◆ TASK OBJECTIVE: Starting from the first line below, count the lines carrying the string "known" and answer with the count by itself.

(Stored records)
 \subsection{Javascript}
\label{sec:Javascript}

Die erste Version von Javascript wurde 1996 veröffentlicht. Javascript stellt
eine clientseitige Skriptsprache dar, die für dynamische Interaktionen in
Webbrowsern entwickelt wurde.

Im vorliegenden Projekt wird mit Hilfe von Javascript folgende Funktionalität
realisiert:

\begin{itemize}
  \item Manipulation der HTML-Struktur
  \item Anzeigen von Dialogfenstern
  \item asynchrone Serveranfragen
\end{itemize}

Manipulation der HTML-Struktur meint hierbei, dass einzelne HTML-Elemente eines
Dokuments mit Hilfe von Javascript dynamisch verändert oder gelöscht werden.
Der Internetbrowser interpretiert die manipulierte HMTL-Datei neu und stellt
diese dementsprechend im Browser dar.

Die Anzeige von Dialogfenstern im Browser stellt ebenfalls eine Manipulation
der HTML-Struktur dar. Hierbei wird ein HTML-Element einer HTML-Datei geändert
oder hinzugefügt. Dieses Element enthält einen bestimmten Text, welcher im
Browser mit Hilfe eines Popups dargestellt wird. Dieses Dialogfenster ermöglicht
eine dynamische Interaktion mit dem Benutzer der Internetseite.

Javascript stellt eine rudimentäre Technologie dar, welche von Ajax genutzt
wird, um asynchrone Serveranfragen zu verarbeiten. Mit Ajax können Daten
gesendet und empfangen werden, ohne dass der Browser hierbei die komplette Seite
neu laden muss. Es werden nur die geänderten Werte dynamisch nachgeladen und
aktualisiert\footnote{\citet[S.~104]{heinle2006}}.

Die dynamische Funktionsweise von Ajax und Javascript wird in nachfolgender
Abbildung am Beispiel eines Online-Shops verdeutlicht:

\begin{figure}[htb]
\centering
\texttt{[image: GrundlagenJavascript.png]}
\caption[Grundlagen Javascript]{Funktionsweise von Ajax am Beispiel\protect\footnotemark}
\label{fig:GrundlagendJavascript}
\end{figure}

...

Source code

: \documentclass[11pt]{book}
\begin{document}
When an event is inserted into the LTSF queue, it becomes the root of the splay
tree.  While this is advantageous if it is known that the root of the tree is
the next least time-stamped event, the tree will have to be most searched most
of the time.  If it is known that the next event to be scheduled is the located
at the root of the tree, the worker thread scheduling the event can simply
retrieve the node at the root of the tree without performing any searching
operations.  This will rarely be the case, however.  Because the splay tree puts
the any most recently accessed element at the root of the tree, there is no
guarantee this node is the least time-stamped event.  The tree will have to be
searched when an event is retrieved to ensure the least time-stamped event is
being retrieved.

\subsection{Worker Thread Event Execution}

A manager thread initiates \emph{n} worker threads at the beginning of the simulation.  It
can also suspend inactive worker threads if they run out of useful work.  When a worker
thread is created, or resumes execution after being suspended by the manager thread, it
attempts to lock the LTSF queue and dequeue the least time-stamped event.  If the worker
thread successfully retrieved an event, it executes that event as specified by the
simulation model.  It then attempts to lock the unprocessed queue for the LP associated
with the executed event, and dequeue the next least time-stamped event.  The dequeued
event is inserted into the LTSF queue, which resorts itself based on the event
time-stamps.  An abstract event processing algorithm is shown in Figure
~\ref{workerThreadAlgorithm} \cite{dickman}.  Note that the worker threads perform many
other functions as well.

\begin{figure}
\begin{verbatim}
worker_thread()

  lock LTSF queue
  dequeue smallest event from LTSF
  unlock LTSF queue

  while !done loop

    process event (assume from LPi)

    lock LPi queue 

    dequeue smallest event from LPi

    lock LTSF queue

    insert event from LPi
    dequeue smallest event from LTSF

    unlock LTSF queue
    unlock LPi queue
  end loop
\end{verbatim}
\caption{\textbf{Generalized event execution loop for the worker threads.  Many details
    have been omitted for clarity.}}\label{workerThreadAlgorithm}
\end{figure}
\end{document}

◆ OUTPUT OF THE EXERCISE: 2